▶ _Requirement_
The records that appear below are to be restated word for word.

__________

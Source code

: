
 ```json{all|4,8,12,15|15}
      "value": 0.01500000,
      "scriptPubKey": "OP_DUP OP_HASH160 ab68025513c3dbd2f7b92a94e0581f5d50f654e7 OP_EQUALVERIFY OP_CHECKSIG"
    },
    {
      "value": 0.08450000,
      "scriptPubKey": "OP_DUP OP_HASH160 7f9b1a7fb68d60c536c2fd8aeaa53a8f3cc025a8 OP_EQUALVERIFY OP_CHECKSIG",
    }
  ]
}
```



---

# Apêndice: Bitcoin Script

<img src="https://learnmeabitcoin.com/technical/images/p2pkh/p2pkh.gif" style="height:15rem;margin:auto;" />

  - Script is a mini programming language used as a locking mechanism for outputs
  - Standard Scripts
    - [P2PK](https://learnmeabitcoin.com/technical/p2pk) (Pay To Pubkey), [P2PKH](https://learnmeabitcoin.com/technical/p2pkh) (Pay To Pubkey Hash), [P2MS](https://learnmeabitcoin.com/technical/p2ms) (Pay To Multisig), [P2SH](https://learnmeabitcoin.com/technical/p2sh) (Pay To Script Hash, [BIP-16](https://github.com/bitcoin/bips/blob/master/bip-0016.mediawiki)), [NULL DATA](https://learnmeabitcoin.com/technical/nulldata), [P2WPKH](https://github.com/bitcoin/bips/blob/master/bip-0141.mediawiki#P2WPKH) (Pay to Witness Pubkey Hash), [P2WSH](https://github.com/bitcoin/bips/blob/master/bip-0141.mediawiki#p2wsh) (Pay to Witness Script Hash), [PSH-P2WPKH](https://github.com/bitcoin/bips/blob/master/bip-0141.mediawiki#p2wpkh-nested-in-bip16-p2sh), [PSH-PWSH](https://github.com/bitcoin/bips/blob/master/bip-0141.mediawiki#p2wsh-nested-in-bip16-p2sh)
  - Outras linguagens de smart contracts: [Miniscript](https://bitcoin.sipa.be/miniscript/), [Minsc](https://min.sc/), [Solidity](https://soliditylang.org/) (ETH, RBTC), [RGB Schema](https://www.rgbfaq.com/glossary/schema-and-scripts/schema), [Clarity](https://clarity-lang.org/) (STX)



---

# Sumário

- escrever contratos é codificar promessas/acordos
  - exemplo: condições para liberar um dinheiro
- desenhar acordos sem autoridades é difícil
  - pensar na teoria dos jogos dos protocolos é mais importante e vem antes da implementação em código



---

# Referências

__________

▶ _Final answer_
Source code

:
 ```json{all|4,8,12,15|15}
      "value": 0.01500000,
      "scriptPubKey": "OP_DUP OP_HASH160 ab68025513c3dbd2f7b92a94e0581f5d50f654e7 OP_EQUALVERIFY OP_CHECKSIG"
    },
    {
      "value": 0.08450000,
      "scriptPubKey": "OP_DUP OP_HASH160 7f9b1a7fb68d60c536c2fd8aeaa53a8f3cc025a8 OP_EQUALVERIFY OP_CHECKSIG",
    }
  ]
}
```



---

# Apêndice: Bitcoin Script

<img src="https://learnmeabitcoin.com/technical/images/p2pkh/p2pkh.gif" style="height:15rem;margin:auto;" />

  - Script is a mini programming language used as a locking mechanism for outputs
  - Standard Scripts
    - [P2PK](https://learnmeabitcoin.com/technical/p2pk) (Pay To Pubkey), [P2PKH](https://learnmeabitcoin.com/technical/p2pkh) (Pay To Pubkey Hash), [P2MS](https://learnmeabitcoin.com/technical/p2ms) (Pay To Multisig), [P2SH](https://learnmeabitcoin.com/technical/p2sh) (Pay To Script Hash, [BIP-16](https://github.com/bitcoin/bips/blob/master/bip-0016.mediawiki)), [NULL DATA](https://learnmeabitcoin.com/technical/nulldata), [P2WPKH](https://github.com/bitcoin/bips/blob/master/bip-0141.mediawiki#P2WPKH) (Pay to Witness Pubkey Hash), [P2WSH](https://github.com/bitcoin/bips/blob/master/bip-0141.mediawiki#p2wsh) (Pay to Witness Script Hash), [PSH-P2WPKH](https://github.com/bitcoin/bips/blob/master/bip-0141.mediawiki#p2wpkh-nested-in-bip16-p2sh), [PSH-PWSH](https://github.com/bitcoin/bips/blob/master/bip-0141.mediawiki#p2wsh-nested-in-bip16-p2sh)
  - Outras linguagens de smart contracts: [Miniscript](https://bitcoin.sipa.be/miniscript/), [Minsc](https://min.sc/), [Solidity](https://soliditylang.org/) (ETH, RBTC), [RGB Schema](https://www.rgbfaq.com/glossary/schema-and-scripts/schema), [Clarity](https://clarity-lang.org/) (STX)



---

# Sumário

- escrever contratos é codificar promessas/acordos
  - exemplo: condições para liberar um dinheiro
- desenhar acordos sem autoridades é difícil
  - pensar na teoria dos jogos dos protocolos é mais importante e vem antes da implementação em código



---

# Referências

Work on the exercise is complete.